Yeni kuşak antropologlar ve tarihçilerin belli ölçülerde kullandıkları bu tekniği sosyologlarda öğrenmeli ve kullanmalıdır. Geronto sosyoloji bugün kendini tekrar eden ve öğrencilerin ilgisini kaybetmiş sosyoloji için bir kurtuluş kapısı olabilir. Artık çok az öğrenci kendi bölümüne karşı duyarlı ve ilgili. Sosyolojiye ait birtakım kuramlar ve sürekli ezberletilen tanım ve isimlerden usanma noktasına gelmiş günümüz öğrencileri kendilerini sosyolojinin içinde bulamıyorlar. Uzak memleketlerdeki üç asır önceki bir takım toplumsal yapı ve ilişkileri öğreniyorlar fakat sokağındaki, mahallesindeki, ülkesindeki yarım yüzyıl önceki toplumsal yapı ve ilişkileri bilmiyorlar. Kendi ülkesinin, toplumunun sosyolojisini bilmeden mezun oluyorlar. Bu yüzden öğrencilerin sosyoloji derslerine karşı ilgi ve beklentileri düşüktür. Derslere olan ilgi ve beklentiyi arttırmak için sosyoloji bölümleri yaşlılarla çalışmayı merkezine alabilir. Örneğin norm konusu işlenirken sınıfa bir yaşlı getirilip onun dönemindeki normlar hakkında bildiklerini anlatması daha gerçekçi ve ilgi çekici olacaktır. Öğrenciler, yaşlılardan toplumsal yapı, toplumsal yapıdaki farklılık ve çelişkiler, sınıf biçimleri, gelenek, görenekler, sosyal ilişki üslupları ve biçimleriyle ilgili tanık olduklarını dinleyebilir. Sözlü sosyoloji, monoton ve yapay görünen sosyoloji derslerini zengin ve samimi kılabilir.

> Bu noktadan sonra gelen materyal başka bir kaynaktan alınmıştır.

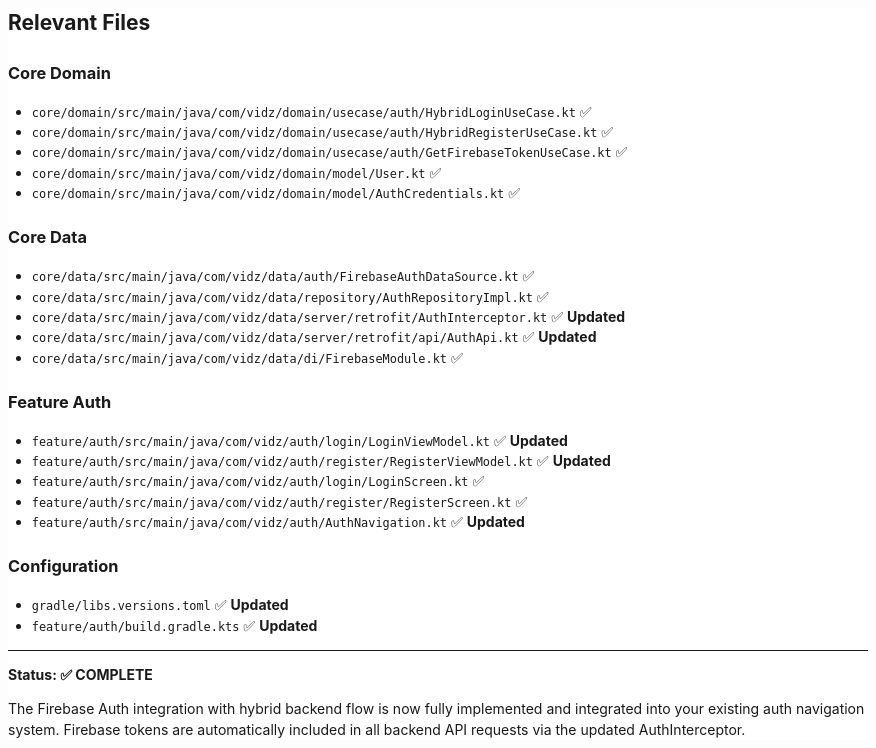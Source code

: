 ## Relevant Files

### Core Domain
- `core/domain/src/main/java/com/vidz/domain/usecase/auth/HybridLoginUseCase.kt` ✅
- `core/domain/src/main/java/com/vidz/domain/usecase/auth/HybridRegisterUseCase.kt` ✅  
- `core/domain/src/main/java/com/vidz/domain/usecase/auth/GetFirebaseTokenUseCase.kt` ✅
- `core/domain/src/main/java/com/vidz/domain/model/User.kt` ✅
- `core/domain/src/main/java/com/vidz/domain/model/AuthCredentials.kt` ✅

### Core Data  
- `core/data/src/main/java/com/vidz/data/auth/FirebaseAuthDataSource.kt` ✅
- `core/data/src/main/java/com/vidz/data/repository/AuthRepositoryImpl.kt` ✅
- `core/data/src/main/java/com/vidz/data/server/retrofit/AuthInterceptor.kt` ✅ **Updated**
- `core/data/src/main/java/com/vidz/data/server/retrofit/api/AuthApi.kt` ✅ **Updated**  
- `core/data/src/main/java/com/vidz/data/di/FirebaseModule.kt` ✅

### Feature Auth
- `feature/auth/src/main/java/com/vidz/auth/login/LoginViewModel.kt` ✅ **Updated**
- `feature/auth/src/main/java/com/vidz/auth/register/RegisterViewModel.kt` ✅ **Updated**
- `feature/auth/src/main/java/com/vidz/auth/login/LoginScreen.kt` ✅
- `feature/auth/src/main/java/com/vidz/auth/register/RegisterScreen.kt` ✅
- `feature/auth/src/main/java/com/vidz/auth/AuthNavigation.kt` ✅ **Updated**

### Configuration
- `gradle/libs.versions.toml` ✅ **Updated** 
- `feature/auth/build.gradle.kts` ✅ **Updated**

---

**Status: ✅ COMPLETE**

The Firebase Auth integration with hybrid backend flow is now fully implemented and integrated into your existing auth navigation system. Firebase tokens are automatically included in all backend API requests via the updated AuthInterceptor. 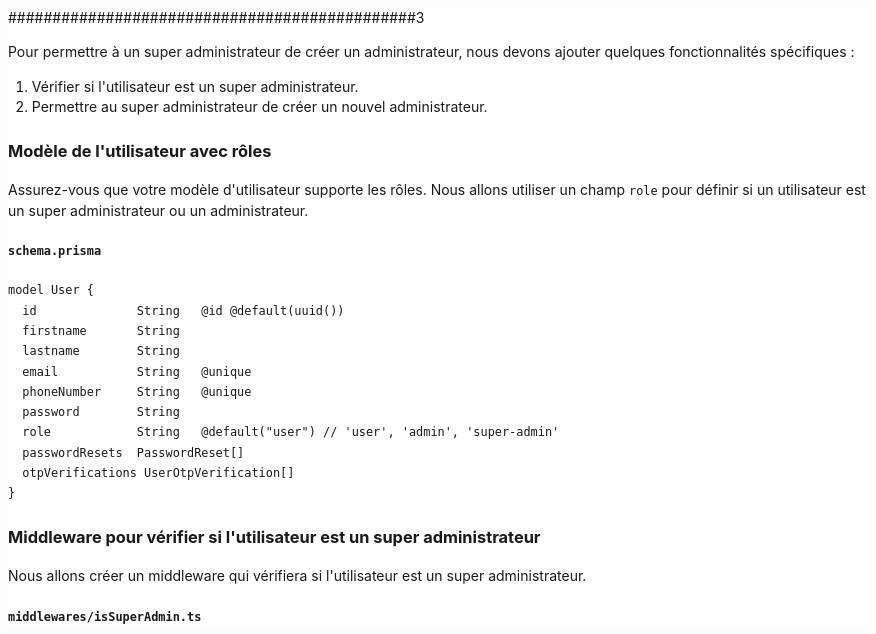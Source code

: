 





















##############################################3












Pour permettre à un super administrateur de créer un administrateur, nous devons ajouter quelques fonctionnalités spécifiques :

1. Vérifier si l'utilisateur est un super administrateur.
2. Permettre au super administrateur de créer un nouvel administrateur.

### Modèle de l'utilisateur avec rôles

Assurez-vous que votre modèle d'utilisateur supporte les rôles. Nous allons utiliser un champ `role` pour définir si un utilisateur est un super administrateur ou un administrateur.

#### `schema.prisma`

```prisma
model User {
  id              String   @id @default(uuid())
  firstname       String
  lastname        String
  email           String   @unique
  phoneNumber     String   @unique
  password        String
  role            String   @default("user") // 'user', 'admin', 'super-admin'
  passwordResets  PasswordReset[]
  otpVerifications UserOtpVerification[]
}
```

### Middleware pour vérifier si l'utilisateur est un super administrateur

Nous allons créer un middleware qui vérifiera si l'utilisateur est un super administrateur.

#### `middlewares/isSuperAdmin.ts`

Sosyologlar toplumsal olayları anlamak istiyorsa sözlü sosyolojiye başvurmalıdırlar. Çünkü toplumsal boyutları olmayan hiçbir tarihi olay yoktur. Her tarihi vakanın içinde meydana geldiği toplumsal bir ortam ve koşul vardır. Vakaları ortaya çıkaran toplumsal koşulları anlamadan vakayı anlamakta mümkün değildir. Bütün toplumsal olgu ve olaylar    yazılı olmadığında sözlüdür. Sözlü sosyolojide en iyi yaşlı kuşakların hafızlarından derlenebilir. Tek mesele bu formasyonu gençlere kazandırmaktır.